To do »
Give the records below again exactly, and exclude each picture.

Saved data entries:
-- Opening Marker --

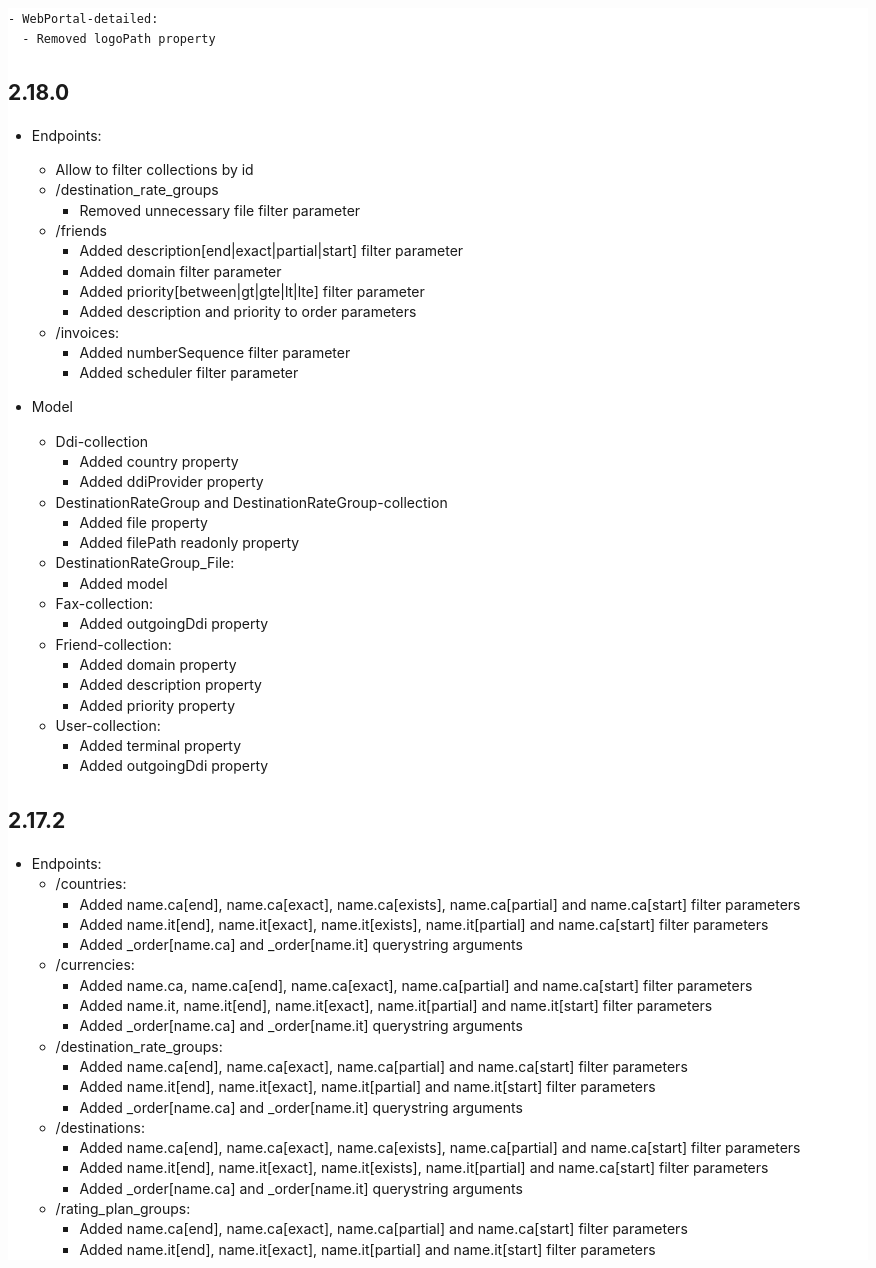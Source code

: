     - WebPortal-detailed:
      - Removed logoPath property

## 2.18.0
* Endpoints:
    - Allow to filter collections by id
    - /destination_rate_groups
        - Removed unnecessary file filter parameter
    - /friends
        - Added description[end|exact|partial|start] filter parameter
        - Added domain filter parameter
        - Added priority[between|gt|gte|lt|lte] filter parameter
        - Added description and priority to order parameters
    - /invoices:
        - Added numberSequence filter parameter
        - Added scheduler filter parameter

* Model
    - Ddi-collection
        - Added country property
        - Added ddiProvider property
    - DestinationRateGroup and DestinationRateGroup-collection
        - Added file property
        - Added filePath readonly property
    - DestinationRateGroup_File:
        - Added model
    - Fax-collection:
        - Added outgoingDdi property
    - Friend-collection:
        - Added domain property
        - Added description property
        - Added priority property
    - User-collection:
        - Added terminal property
        - Added outgoingDdi property

## 2.17.2
* Endpoints:
    - /countries:
        - Added name.ca[end], name.ca[exact], name.ca[exists], name.ca[partial] and name.ca[start] filter parameters
        - Added name.it[end], name.it[exact], name.it[exists], name.it[partial] and name.ca[start] filter parameters
        - Added _order[name.ca] and _order[name.it] querystring arguments
    - /currencies:
        - Added name.ca, name.ca[end], name.ca[exact], name.ca[partial] and name.ca[start] filter parameters
        - Added name.it, name.it[end], name.it[exact], name.it[partial] and name.it[start] filter parameters
        - Added _order[name.ca] and _order[name.it] querystring arguments
    - /destination_rate_groups:
        - Added name.ca[end], name.ca[exact], name.ca[partial] and name.ca[start] filter parameters
        - Added name.it[end], name.it[exact], name.it[partial] and name.it[start] filter parameters
        - Added _order[name.ca] and _order[name.it] querystring arguments
    - /destinations:
        - Added name.ca[end], name.ca[exact], name.ca[exists], name.ca[partial] and name.ca[start] filter parameters
        - Added name.it[end], name.it[exact], name.it[exists], name.it[partial] and name.ca[start] filter parameters
        - Added _order[name.ca] and _order[name.it] querystring arguments
    - /rating_plan_groups:
        - Added name.ca[end], name.ca[exact], name.ca[partial] and name.ca[start] filter parameters
        - Added name.it[end], name.it[exact], name.it[partial] and name.it[start] filter parameters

-- Closing Marker --

Written answer »
Source code

:     - WebPortal-detailed:
      - Removed logoPath property

## 2.18.0
* Endpoints:
    - Allow to filter collections by id
    - /destination_rate_groups
        - Removed unnecessary file filter parameter
    - /friends
        - Added description[end|exact|partial|start] filter parameter
        - Added domain filter parameter
        - Added priority[between|gt|gte|lt|lte] filter parameter
        - Added description and priority to order parameters
    - /invoices:
        - Added numberSequence filter parameter
        - Added scheduler filter parameter

* Model
    - Ddi-collection
        - Added country property
        - Added ddiProvider property
    - DestinationRateGroup and DestinationRateGroup-collection
        - Added file property
        - Added filePath readonly property
    - DestinationRateGroup_File:
        - Added model
    - Fax-collection:
        - Added outgoingDdi property
    - Friend-collection:
        - Added domain property
        - Added description property
        - Added priority property
    - User-collection:
        - Added terminal property
        - Added outgoingDdi property

## 2.17.2
* Endpoints:
    - /countries:
        - Added name.ca[end], name.ca[exact], name.ca[exists], name.ca[partial] and name.ca[start] filter parameters
        - Added name.it[end], name.it[exact], name.it[exists], name.it[partial] and name.ca[start] filter parameters
        - Added _order[name.ca] and _order[name.it] querystring arguments
    - /currencies:
        - Added name.ca, name.ca[end], name.ca[exact], name.ca[partial] and name.ca[start] filter parameters
        - Added name.it, name.it[end], name.it[exact], name.it[partial] and name.it[start] filter parameters
        - Added _order[name.ca] and _order[name.it] querystring arguments
    - /destination_rate_groups:
        - Added name.ca[end], name.ca[exact], name.ca[partial] and name.ca[start] filter parameters
        - Added name.it[end], name.it[exact], name.it[partial] and name.it[start] filter parameters
        - Added _order[name.ca] and _order[name.it] querystring arguments
    - /destinations:
        - Added name.ca[end], name.ca[exact], name.ca[exists], name.ca[partial] and name.ca[start] filter parameters
        - Added name.it[end], name.it[exact], name.it[exists], name.it[partial] and name.ca[start] filter parameters
        - Added _order[name.ca] and _order[name.it] querystring arguments
    - /rating_plan_groups:
        - Added name.ca[end], name.ca[exact], name.ca[partial] and name.ca[start] filter parameters
        - Added name.it[end], name.it[exact], name.it[partial] and name.it[start] filter parameters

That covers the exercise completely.